Игумен Игнатий жил на окраине города в небольшом деревянном доме с флигилем. Во флигеле проживала его тётушка - пожилая, сухощавая дама, но жилистая и энергичная. В хозяйстве их значилось кур десятка два, петух, коза и пара индюков. Индюки не приносили ощутимой выгоды, так как оба были мужского пола. Зарубить их было жаль, да и некому. И подвизались они у отца игумена, как говорила тетка, «олицетворяя красоту природную». Однако пользу все же они порой приносили. Никто чужой не мог зайти во двор и остаться безнаказанным. Целыми днями они сидели на крыше флигеля и высматривали врагов, лелеющих мысль проникнуть в ограду. Благодаря такой охране, местные пьяницы не докучали игумену своими похмельными просьбами и мольбами. Домашний покой ему обеспечивали индюки. А покой духовный – богослужения, на которые почти ежедневно ранним утром отправлялся о. Игнатий.
Часов в 5 утра тетка будила его, стуча скалкой по батарее. Игумен вставал, обливался холодной водой, прочитывал монашеское утреннее правило, и шел на службу. В свои 50 лет телосложения он был атлетического. Чужды были ему леность и праздность. По хозяйству он делал все сам. Любил, изучал и практиковал различные виды гимнастических техник и упражнений. Не курил, и практически не выпивал. Был грамотен и начитан, и в часы досуга отдыхом своим определял переводы с итальянского различных средневековых поэтов-менестрелей. Службы он вел ответственно и старательно. Проповеди говорил не витиевато, а просто и доходчиво. Прихожане его любили.
Тетушка, что жила во флигеле, занималась делами бытовыми – стирала, мыла полы и окна, доила козу, следила за курами, делала яичницы и омлеты, ходила на базар, приготовляла полезные настойки и наливки на различных травах и ягодах. Заготовляла соленья, варенья и все такое прочее… Еще тетушка любила классическую литературу и поэзию. Порой, оставшись дома одна, она садилась на лавочку у крыльца дома, и читала вслух стихи – Есенина, Гумилева, Блока. Индюки слушали, со знанием дела переглядывались и одобрительно курлыкали.
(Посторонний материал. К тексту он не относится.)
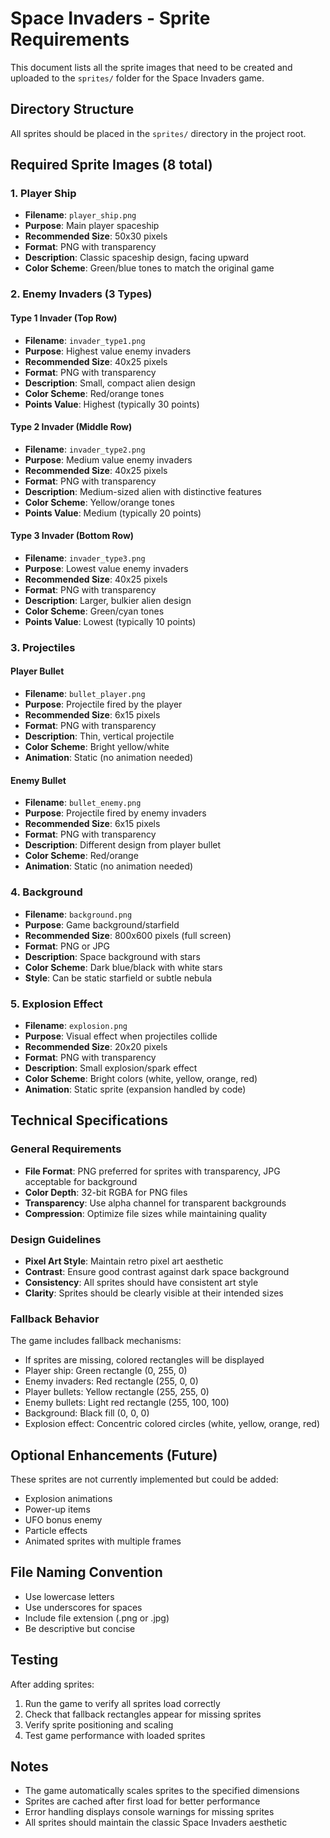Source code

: # Space Invaders - Sprite Requirements

This document lists all the sprite images that need to be created and uploaded to the `sprites/` folder for the Space Invaders game.

## Directory Structure
All sprites should be placed in the `sprites/` directory in the project root.

## Required Sprite Images (8 total)

### 1. Player Ship
- **Filename**: `player_ship.png`
- **Purpose**: Main player spaceship
- **Recommended Size**: 50x30 pixels
- **Format**: PNG with transparency
- **Description**: Classic spaceship design, facing upward
- **Color Scheme**: Green/blue tones to match the original game

### 2. Enemy Invaders (3 Types)

#### Type 1 Invader (Top Row)
- **Filename**: `invader_type1.png`
- **Purpose**: Highest value enemy invaders
- **Recommended Size**: 40x25 pixels
- **Format**: PNG with transparency
- **Description**: Small, compact alien design
- **Color Scheme**: Red/orange tones
- **Points Value**: Highest (typically 30 points)

#### Type 2 Invader (Middle Row)
- **Filename**: `invader_type2.png`
- **Purpose**: Medium value enemy invaders
- **Recommended Size**: 40x25 pixels
- **Format**: PNG with transparency
- **Description**: Medium-sized alien with distinctive features
- **Color Scheme**: Yellow/orange tones
- **Points Value**: Medium (typically 20 points)

#### Type 3 Invader (Bottom Row)
- **Filename**: `invader_type3.png`
- **Purpose**: Lowest value enemy invaders
- **Recommended Size**: 40x25 pixels
- **Format**: PNG with transparency
- **Description**: Larger, bulkier alien design
- **Color Scheme**: Green/cyan tones
- **Points Value**: Lowest (typically 10 points)

### 3. Projectiles

#### Player Bullet
- **Filename**: `bullet_player.png`
- **Purpose**: Projectile fired by the player
- **Recommended Size**: 6x15 pixels
- **Format**: PNG with transparency
- **Description**: Thin, vertical projectile
- **Color Scheme**: Bright yellow/white
- **Animation**: Static (no animation needed)

#### Enemy Bullet
- **Filename**: `bullet_enemy.png`
- **Purpose**: Projectile fired by enemy invaders
- **Recommended Size**: 6x15 pixels
- **Format**: PNG with transparency
- **Description**: Different design from player bullet
- **Color Scheme**: Red/orange
- **Animation**: Static (no animation needed)

### 4. Background
- **Filename**: `background.png`
- **Purpose**: Game background/starfield
- **Recommended Size**: 800x600 pixels (full screen)
- **Format**: PNG or JPG
- **Description**: Space background with stars
- **Color Scheme**: Dark blue/black with white stars
- **Style**: Can be static starfield or subtle nebula

### 5. Explosion Effect
- **Filename**: `explosion.png`
- **Purpose**: Visual effect when projectiles collide
- **Recommended Size**: 20x20 pixels
- **Format**: PNG with transparency
- **Description**: Small explosion/spark effect
- **Color Scheme**: Bright colors (white, yellow, orange, red)
- **Animation**: Static sprite (expansion handled by code)

## Technical Specifications

### General Requirements
- **File Format**: PNG preferred for sprites with transparency, JPG acceptable for background
- **Color Depth**: 32-bit RGBA for PNG files
- **Transparency**: Use alpha channel for transparent backgrounds
- **Compression**: Optimize file sizes while maintaining quality

### Design Guidelines
- **Pixel Art Style**: Maintain retro pixel art aesthetic
- **Contrast**: Ensure good contrast against dark space background
- **Consistency**: All sprites should have consistent art style
- **Clarity**: Sprites should be clearly visible at their intended sizes

### Fallback Behavior
The game includes fallback mechanisms:
- If sprites are missing, colored rectangles will be displayed
- Player ship: Green rectangle (0, 255, 0)
- Enemy invaders: Red rectangle (255, 0, 0)
- Player bullets: Yellow rectangle (255, 255, 0)
- Enemy bullets: Light red rectangle (255, 100, 100)
- Background: Black fill (0, 0, 0)
- Explosion effect: Concentric colored circles (white, yellow, orange, red)

## Optional Enhancements (Future)
These sprites are not currently implemented but could be added:
- Explosion animations
- Power-up items
- UFO bonus enemy
- Particle effects
- Animated sprites with multiple frames

## File Naming Convention
- Use lowercase letters
- Use underscores for spaces
- Include file extension (.png or .jpg)
- Be descriptive but concise

## Testing
After adding sprites:
1. Run the game to verify all sprites load correctly
2. Check that fallback rectangles appear for missing sprites
3. Verify sprite positioning and scaling
4. Test game performance with loaded sprites

## Notes
- The game automatically scales sprites to the specified dimensions
- Sprites are cached after first load for better performance
- Error handling displays console warnings for missing sprites
- All sprites should maintain the classic Space Invaders aesthetic
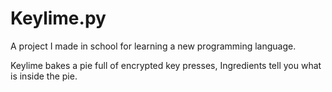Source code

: # Keylime.py
A project I made in school for learning a new programming language.

Keylime bakes a pie full of encrypted key presses,
Ingredients tell you what is inside the pie.

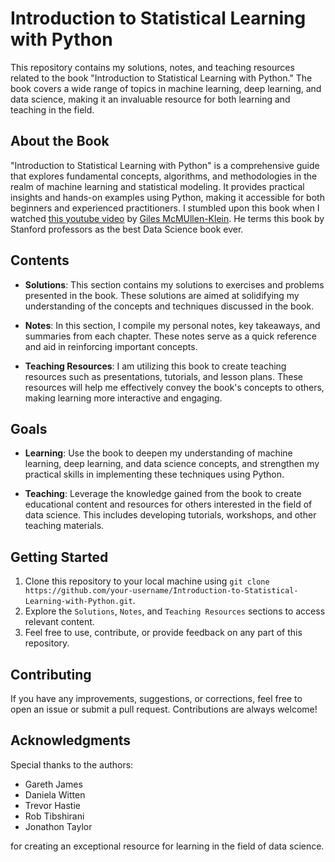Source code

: # Introduction to Statistical Learning with Python

This repository contains my solutions, notes, and teaching resources related to the book "Introduction to Statistical Learning with Python." The book covers a wide range of topics in machine learning, deep learning, and data science, making it an invaluable resource for both learning and teaching in the field.

## About the Book

"Introduction to Statistical Learning with Python" is a comprehensive guide that explores fundamental concepts, algorithms, and methodologies in the realm of machine learning and statistical modeling. It provides practical insights and hands-on examples using Python, making it accessible for both beginners and experienced practitioners. I stumbled upon this book when I watched [this youtube video](https://youtu.be/yNYflGw6kJI?si=SfACLZpfKG_mC9Nh) by [Giles McMUllen-Klein](https://www.youtube.com/@gilesmcmullen). He terms this book by Stanford professors as the best Data Science book ever.

## Contents

- **Solutions**: This section contains my solutions to exercises and problems presented in the book. These solutions are aimed at solidifying my understanding of the concepts and techniques discussed in the book.

- **Notes**: In this section, I compile my personal notes, key takeaways, and summaries from each chapter. These notes serve as a quick reference and aid in reinforcing important concepts.

- **Teaching Resources**: I am utilizing this book to create teaching resources such as presentations, tutorials, and lesson plans. These resources will help me effectively convey the book's concepts to others, making learning more interactive and engaging.

## Goals

- **Learning**: Use the book to deepen my understanding of machine learning, deep learning, and data science concepts, and strengthen my practical skills in implementing these techniques using Python.

- **Teaching**: Leverage the knowledge gained from the book to create educational content and resources for others interested in the field of data science. This includes developing tutorials, workshops, and other teaching materials.

## Getting Started

1. Clone this repository to your local machine using `git clone https://github.com/your-username/Introduction-to-Statistical-Learning-with-Python.git`.
2. Explore the `Solutions`, `Notes`, and `Teaching Resources` sections to access relevant content.
3. Feel free to use, contribute, or provide feedback on any part of this repository.

## Contributing

If you have any improvements, suggestions, or corrections, feel free to open an issue or submit a pull request. Contributions are always welcome!

## Acknowledgments

Special thanks to the authors:
- Gareth James
- Daniela Witten
- Trevor Hastie
- Rob Tibshirani
- Jonathon Taylor 

for creating an exceptional resource for learning in the field of data science.
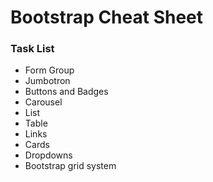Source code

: # Bootstrap Cheat Sheet

### Task List
* Form Group
* Jumbotron
* Buttons and Badges
* Carousel
* List
* Table
* Links
* Cards
* Dropdowns
* Bootstrap grid system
А коты благодарно урчали, щурясь на солнышке.
А вот коты в этом доме занимали особую нишу. Видя и чувствуя людей сердобольных, они сперва с опаской, а потом и открыто, не стеснялись выражать свои эмоции. Со всей округи они приходили к игумену и к его тетушке поплакаться о своей котячьей доле и получить угощение в виде козьего молока или вчерашнего омлета. Некоторые приходили и уходили, а некоторые оставались жить. В то время на постоянном довольстве в доме игумена значилось аж 9 душ котов.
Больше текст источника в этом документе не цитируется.